また、5巻収録の第66話「七つのさよなら(3)」で五月は、母親の死後は自分が母親の代わりとなって姉たちを導く決心をしたと語っていました。
実際には中々上手くいっていないようですが……五月がどれだけ母親を慕っていたかがよくわかります。
そして五月は、母の生前の職業だった「先生」になるという夢を持つようになります。
風太郎が提案した「全員家庭教師」の一環で四葉の勉強を見てあげた際、「凄くわかりやすい」と言われたことが決め手になったようです。

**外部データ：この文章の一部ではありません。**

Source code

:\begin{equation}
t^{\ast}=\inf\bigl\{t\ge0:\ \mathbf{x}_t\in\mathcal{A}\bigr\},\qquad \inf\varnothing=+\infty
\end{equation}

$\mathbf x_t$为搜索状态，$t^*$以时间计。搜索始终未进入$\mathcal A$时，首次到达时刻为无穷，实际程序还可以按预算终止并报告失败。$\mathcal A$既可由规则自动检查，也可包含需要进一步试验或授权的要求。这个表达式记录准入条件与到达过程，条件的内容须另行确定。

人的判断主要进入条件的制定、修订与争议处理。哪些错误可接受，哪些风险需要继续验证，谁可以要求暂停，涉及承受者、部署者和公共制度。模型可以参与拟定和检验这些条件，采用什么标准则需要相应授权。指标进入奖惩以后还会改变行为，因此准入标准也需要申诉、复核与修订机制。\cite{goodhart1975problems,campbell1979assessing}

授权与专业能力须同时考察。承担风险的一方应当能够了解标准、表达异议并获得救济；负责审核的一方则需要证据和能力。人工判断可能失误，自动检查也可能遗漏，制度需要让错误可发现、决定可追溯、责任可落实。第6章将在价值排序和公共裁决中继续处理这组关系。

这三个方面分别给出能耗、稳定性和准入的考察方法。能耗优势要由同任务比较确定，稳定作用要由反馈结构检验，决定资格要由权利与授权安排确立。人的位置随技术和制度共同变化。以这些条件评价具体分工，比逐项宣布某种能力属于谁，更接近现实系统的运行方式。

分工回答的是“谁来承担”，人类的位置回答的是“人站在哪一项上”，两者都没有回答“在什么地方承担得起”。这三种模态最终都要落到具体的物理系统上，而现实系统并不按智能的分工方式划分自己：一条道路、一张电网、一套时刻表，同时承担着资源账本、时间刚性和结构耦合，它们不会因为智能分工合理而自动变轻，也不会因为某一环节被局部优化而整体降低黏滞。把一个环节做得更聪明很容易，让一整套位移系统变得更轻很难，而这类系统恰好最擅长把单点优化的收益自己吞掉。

ただ、それ以前には「先生になる」という夢は公言していませんでした。
母のことが大好きで、母に憧れていた五月が、その母と同じ教職に就きたいという目標を持つのは極めて自然。
何故、足踏みしていたのでしょうか。
五月には、教師となるために必要不可欠な要素が2つ欠けていました。
それは「学力」と「先導力」です。
学力に関しては言うまでもないでしょう。
風太郎と出会う前の五つ子は全員が赤点の常習者で、五月は五人の中では三玖に次ぐ成績だったものの、教師になれるような学力には到底及んでいませんでした。
勉強に対する意欲は五人の中でも一番上だったはずですが、持ち前の要領の悪さが響いてしまい、せっかくの努力もあまり身に付いていないという状況だったのでしょう。
先導力に関しても同様です。
前述したように、五月は母代わりとなって姉たちを導きたいという意欲を持っていたものの、実現できてはいません。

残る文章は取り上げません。